[pgpool-general: 2402] PGPool tuning

Justin Cooper jcooper at vendwatchtelematics.com
Tue Jan 14 01:40:05 JST 2014


Greetings!

We are having an issue with PGPool and I wanted to post my analysis to this
list to see if: A). My analysis seems correct to you all and B). To see if
you folks might have any advice on tuning.


For the last month plus, we have been experiencing an intermittent fault
state on our production cluster.  When the fault occurs, any request to the
Apache+PHP web server will either time out connecting, or will connect but
return with a "Could not connect to DB" message from PHP.  I've done some
analysis on the problem and this is what I've found.
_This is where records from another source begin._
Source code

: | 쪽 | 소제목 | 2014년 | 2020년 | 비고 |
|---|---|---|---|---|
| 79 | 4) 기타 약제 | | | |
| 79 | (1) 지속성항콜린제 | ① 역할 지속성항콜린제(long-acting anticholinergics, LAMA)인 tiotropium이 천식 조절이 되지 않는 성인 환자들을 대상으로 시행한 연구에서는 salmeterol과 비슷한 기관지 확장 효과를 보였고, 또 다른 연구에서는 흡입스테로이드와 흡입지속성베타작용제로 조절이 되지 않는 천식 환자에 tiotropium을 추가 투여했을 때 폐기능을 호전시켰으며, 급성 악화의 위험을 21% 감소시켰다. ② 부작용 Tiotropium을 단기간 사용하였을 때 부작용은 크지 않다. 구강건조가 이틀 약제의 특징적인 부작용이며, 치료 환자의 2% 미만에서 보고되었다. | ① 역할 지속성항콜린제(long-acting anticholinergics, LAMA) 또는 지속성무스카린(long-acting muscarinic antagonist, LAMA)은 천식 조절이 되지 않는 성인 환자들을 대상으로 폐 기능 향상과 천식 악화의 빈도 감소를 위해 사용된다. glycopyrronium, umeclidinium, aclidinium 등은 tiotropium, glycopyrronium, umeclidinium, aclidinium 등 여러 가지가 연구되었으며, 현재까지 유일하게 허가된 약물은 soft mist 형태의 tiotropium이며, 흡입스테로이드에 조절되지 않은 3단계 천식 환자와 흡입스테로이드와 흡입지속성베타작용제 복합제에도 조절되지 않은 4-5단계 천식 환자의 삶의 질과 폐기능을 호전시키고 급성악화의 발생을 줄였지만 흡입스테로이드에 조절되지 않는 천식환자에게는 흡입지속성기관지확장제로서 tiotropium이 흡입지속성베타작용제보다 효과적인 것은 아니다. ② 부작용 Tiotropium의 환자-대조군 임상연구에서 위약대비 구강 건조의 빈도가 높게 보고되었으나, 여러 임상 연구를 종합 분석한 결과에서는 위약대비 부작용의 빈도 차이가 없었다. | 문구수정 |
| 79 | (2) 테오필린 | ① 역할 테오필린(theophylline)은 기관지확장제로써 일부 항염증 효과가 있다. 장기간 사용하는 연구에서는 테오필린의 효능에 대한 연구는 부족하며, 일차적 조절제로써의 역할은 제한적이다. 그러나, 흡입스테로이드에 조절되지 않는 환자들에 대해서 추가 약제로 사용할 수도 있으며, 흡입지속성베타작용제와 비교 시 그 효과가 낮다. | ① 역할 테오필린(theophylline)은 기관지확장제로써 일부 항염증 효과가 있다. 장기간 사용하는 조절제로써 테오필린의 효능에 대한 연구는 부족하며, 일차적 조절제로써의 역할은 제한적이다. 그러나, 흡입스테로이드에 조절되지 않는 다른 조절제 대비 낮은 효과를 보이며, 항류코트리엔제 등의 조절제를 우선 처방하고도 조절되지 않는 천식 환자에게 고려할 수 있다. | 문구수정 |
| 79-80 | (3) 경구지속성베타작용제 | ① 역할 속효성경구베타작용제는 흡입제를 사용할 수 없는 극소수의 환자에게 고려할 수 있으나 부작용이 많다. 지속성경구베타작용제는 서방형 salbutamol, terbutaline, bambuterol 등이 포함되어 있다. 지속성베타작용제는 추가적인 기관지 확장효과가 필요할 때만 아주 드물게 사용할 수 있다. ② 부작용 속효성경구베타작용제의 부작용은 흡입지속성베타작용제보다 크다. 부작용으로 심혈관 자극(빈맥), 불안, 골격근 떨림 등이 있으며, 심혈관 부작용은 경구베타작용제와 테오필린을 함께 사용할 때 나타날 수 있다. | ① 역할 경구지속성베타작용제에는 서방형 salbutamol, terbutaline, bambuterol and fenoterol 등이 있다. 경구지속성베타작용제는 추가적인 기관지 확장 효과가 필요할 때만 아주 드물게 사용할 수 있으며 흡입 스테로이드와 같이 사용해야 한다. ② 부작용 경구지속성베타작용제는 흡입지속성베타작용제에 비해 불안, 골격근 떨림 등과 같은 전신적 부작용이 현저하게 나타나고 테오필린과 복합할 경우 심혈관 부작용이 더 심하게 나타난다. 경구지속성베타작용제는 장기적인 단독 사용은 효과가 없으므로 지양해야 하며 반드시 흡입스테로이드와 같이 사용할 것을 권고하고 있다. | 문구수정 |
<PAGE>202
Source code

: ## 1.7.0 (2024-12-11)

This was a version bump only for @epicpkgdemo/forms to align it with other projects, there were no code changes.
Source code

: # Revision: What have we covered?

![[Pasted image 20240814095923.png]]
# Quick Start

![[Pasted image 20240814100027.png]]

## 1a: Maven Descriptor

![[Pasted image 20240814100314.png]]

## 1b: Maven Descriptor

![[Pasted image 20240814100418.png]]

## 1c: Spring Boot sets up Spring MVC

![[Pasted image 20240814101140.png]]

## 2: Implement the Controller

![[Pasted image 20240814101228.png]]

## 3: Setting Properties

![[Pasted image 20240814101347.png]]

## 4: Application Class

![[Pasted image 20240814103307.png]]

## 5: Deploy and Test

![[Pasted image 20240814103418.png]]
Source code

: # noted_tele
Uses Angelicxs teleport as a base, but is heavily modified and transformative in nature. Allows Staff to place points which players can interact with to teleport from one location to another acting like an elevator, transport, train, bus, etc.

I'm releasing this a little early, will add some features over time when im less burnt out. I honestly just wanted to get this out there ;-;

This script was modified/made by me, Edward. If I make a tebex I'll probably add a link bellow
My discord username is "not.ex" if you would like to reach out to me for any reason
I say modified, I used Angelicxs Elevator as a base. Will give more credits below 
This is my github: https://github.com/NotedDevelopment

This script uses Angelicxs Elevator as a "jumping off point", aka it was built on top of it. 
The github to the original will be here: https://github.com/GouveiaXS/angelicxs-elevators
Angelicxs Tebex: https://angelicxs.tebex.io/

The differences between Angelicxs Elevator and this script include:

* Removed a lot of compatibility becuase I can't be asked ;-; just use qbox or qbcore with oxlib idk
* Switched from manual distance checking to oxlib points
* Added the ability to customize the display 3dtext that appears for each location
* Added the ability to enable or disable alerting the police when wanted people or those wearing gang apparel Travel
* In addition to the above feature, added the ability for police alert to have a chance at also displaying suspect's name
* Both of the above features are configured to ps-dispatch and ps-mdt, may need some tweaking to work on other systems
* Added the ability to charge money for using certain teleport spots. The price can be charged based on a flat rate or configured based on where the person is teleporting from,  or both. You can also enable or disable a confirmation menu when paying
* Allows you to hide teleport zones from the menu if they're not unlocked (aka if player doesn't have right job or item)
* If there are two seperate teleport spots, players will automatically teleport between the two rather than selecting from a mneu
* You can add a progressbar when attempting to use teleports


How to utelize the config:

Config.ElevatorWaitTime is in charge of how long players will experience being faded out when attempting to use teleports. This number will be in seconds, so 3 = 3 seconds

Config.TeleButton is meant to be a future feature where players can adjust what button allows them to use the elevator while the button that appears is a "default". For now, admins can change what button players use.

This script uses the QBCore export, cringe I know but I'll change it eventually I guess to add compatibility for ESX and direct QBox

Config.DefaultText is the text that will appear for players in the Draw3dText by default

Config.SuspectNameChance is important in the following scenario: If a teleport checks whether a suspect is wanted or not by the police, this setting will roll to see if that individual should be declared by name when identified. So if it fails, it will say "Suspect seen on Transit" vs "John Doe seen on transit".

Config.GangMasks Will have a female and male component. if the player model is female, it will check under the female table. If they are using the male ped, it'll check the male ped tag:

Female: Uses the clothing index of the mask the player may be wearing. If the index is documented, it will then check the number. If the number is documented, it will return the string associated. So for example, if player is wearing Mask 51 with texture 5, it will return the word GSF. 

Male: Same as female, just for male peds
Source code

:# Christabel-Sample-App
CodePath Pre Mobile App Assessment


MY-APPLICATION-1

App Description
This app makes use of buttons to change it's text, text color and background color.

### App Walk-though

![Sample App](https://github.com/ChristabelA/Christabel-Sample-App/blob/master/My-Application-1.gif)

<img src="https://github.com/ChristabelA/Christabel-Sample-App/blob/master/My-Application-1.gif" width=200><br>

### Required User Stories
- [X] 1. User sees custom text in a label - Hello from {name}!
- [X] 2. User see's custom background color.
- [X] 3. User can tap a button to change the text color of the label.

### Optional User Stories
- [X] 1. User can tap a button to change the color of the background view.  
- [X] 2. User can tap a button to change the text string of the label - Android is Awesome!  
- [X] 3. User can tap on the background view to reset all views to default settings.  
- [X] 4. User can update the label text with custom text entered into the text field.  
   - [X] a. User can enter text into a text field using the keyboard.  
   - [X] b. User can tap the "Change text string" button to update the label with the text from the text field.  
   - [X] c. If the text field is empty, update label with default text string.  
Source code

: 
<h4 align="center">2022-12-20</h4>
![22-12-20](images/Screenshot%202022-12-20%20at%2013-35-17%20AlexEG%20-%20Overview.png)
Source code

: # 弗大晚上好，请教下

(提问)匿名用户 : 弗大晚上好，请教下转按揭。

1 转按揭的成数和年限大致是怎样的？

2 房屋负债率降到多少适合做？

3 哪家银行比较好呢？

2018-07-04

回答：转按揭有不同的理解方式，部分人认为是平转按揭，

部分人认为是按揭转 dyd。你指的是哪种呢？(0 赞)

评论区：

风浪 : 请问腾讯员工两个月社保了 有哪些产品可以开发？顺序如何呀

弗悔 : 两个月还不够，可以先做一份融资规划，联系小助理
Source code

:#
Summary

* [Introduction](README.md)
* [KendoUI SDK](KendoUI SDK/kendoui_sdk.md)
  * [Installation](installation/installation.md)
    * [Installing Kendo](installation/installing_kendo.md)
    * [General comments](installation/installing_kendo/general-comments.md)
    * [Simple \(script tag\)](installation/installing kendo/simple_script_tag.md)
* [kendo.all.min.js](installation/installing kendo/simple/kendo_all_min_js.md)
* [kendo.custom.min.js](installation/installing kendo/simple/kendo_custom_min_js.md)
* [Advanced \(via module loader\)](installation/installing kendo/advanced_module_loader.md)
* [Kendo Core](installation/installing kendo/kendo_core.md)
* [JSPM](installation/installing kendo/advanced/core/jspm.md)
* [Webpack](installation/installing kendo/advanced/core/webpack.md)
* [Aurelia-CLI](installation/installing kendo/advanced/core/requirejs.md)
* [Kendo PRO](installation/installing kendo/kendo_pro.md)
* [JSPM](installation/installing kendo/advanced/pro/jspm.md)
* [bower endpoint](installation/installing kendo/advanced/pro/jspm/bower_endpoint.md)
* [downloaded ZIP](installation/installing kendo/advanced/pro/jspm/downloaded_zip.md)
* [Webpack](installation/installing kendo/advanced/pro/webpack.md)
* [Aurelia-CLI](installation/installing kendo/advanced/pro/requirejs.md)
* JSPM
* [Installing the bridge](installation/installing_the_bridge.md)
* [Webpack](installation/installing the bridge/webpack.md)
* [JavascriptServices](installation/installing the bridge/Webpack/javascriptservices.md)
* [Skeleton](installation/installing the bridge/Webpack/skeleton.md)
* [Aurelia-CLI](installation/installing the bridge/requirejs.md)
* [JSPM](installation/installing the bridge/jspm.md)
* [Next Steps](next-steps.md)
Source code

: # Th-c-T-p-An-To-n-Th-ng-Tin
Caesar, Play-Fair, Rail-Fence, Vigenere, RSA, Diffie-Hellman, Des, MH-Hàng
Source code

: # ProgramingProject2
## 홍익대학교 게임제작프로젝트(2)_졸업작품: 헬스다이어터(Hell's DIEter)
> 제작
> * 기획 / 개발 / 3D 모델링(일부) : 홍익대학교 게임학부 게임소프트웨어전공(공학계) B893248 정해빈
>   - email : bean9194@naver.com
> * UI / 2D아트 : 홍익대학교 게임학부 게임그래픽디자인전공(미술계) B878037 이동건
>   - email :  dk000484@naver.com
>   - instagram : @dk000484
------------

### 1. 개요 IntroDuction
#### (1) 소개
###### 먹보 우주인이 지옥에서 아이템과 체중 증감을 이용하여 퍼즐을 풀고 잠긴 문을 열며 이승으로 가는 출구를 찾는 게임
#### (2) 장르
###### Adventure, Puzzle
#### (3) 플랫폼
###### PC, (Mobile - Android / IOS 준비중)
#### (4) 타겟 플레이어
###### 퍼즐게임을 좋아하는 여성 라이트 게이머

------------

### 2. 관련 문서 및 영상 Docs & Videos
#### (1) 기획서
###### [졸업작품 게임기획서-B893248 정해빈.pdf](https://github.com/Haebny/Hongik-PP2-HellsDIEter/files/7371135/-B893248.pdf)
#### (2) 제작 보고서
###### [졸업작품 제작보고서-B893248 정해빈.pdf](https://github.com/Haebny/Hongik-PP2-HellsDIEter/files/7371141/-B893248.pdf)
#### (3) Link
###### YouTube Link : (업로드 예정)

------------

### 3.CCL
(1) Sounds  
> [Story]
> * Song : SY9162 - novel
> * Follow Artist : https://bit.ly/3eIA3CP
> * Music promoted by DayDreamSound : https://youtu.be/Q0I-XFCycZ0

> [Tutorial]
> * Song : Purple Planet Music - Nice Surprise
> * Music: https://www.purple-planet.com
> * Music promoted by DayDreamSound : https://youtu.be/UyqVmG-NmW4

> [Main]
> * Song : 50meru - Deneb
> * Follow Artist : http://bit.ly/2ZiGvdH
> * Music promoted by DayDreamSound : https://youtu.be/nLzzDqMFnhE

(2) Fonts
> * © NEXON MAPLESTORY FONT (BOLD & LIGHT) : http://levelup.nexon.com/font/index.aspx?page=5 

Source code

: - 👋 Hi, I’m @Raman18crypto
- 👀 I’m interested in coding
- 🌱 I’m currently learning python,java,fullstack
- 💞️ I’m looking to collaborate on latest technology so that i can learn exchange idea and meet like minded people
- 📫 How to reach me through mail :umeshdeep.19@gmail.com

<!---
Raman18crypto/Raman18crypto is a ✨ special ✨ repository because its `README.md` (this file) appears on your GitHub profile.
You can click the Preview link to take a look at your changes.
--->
First let me describe the cluster as it is configured today.  We have one
web front end running Apache+PHP, which has a MaxClients setting of 256,
meaning that it's possible to have 256 concurrently running processes.  The
PHP application is configured to connect to PGPool 3.2.1 for its database
connection.  PGPool is configured with max_init_children of 32 and max_pool
of 8.  The application runs on 10-12 different databases, all with the same
Postgres username+password.

When the fault occurs, it looks like this: Apache has 256 running processes
and load on the web front end drops to near 0.  PGPool has all 32 sockets
that face Apache filled, and all 256 sockets that face Postgres filled.
 Postgres has 256 connections and its load goes to near 0.  If you try to
connect to PGPool from the command line, it will time out in connecting, or
sometimes partially connect and then receive a connection closed message.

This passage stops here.